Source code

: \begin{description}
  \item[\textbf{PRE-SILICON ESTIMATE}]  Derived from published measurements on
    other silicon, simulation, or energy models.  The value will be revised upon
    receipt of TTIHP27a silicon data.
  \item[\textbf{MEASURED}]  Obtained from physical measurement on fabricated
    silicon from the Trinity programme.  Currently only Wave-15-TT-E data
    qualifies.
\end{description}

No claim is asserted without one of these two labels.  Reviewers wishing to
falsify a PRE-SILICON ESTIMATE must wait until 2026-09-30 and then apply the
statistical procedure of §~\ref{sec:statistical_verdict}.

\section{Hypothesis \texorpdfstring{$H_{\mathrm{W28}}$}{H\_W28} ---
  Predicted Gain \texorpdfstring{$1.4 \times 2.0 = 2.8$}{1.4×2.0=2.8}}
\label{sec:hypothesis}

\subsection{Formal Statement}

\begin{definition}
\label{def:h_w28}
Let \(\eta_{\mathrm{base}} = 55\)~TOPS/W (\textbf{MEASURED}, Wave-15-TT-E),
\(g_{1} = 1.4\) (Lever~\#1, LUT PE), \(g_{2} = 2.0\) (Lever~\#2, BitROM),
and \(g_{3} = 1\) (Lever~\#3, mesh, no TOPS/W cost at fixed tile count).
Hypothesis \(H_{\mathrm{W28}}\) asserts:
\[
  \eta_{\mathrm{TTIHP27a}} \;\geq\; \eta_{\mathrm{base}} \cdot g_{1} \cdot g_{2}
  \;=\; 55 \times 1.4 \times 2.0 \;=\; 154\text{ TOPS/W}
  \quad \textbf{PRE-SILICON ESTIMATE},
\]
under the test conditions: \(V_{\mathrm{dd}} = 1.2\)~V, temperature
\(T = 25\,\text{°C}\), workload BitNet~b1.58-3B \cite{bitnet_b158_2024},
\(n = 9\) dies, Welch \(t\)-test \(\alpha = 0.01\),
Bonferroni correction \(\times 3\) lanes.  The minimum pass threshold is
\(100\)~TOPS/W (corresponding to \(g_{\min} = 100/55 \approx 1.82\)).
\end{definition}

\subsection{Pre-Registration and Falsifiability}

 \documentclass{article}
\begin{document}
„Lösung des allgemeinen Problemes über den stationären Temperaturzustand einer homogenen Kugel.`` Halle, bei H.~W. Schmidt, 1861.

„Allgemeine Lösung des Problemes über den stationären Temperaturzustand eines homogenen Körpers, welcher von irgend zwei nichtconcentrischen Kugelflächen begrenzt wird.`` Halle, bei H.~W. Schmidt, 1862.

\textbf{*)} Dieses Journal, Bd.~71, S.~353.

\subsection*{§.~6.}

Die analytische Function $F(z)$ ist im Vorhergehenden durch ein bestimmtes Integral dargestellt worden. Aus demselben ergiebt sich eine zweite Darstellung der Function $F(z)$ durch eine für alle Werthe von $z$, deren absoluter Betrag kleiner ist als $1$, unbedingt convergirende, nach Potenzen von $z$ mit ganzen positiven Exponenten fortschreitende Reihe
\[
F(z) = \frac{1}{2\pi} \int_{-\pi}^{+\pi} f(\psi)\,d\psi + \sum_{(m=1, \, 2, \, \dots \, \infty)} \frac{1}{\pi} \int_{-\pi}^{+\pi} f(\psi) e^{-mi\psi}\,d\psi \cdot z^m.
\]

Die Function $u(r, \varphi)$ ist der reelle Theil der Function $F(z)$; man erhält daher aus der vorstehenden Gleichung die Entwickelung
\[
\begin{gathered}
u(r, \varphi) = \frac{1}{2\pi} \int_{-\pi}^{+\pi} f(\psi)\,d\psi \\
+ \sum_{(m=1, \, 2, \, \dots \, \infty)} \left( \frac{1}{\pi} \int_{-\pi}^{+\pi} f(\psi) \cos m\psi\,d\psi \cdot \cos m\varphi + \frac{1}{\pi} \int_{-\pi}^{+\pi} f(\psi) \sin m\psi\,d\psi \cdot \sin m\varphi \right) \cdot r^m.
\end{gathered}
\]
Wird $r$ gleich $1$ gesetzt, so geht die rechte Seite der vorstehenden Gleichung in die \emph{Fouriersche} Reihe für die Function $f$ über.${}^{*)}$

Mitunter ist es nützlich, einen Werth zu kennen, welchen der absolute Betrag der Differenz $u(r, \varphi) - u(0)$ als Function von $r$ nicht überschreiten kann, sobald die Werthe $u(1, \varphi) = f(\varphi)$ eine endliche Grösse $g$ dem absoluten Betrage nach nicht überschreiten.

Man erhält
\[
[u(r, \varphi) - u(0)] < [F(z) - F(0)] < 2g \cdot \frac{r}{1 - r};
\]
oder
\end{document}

◇ ◇ ◇ ◇ ◇ ◇ ◇

#### [ASSIGNMENT]
Every line of the listing that holds "ESTIMATE" should be found and copied.

#### [SOLVED PROBLEM]
  \item[\textbf{PRE-SILICON ESTIMATE}]  Derived from published measurements on
falsify a PRE-SILICON ESTIMATE must wait until 2026-09-30 and then apply the
  \quad \textbf{PRE-SILICON ESTIMATE},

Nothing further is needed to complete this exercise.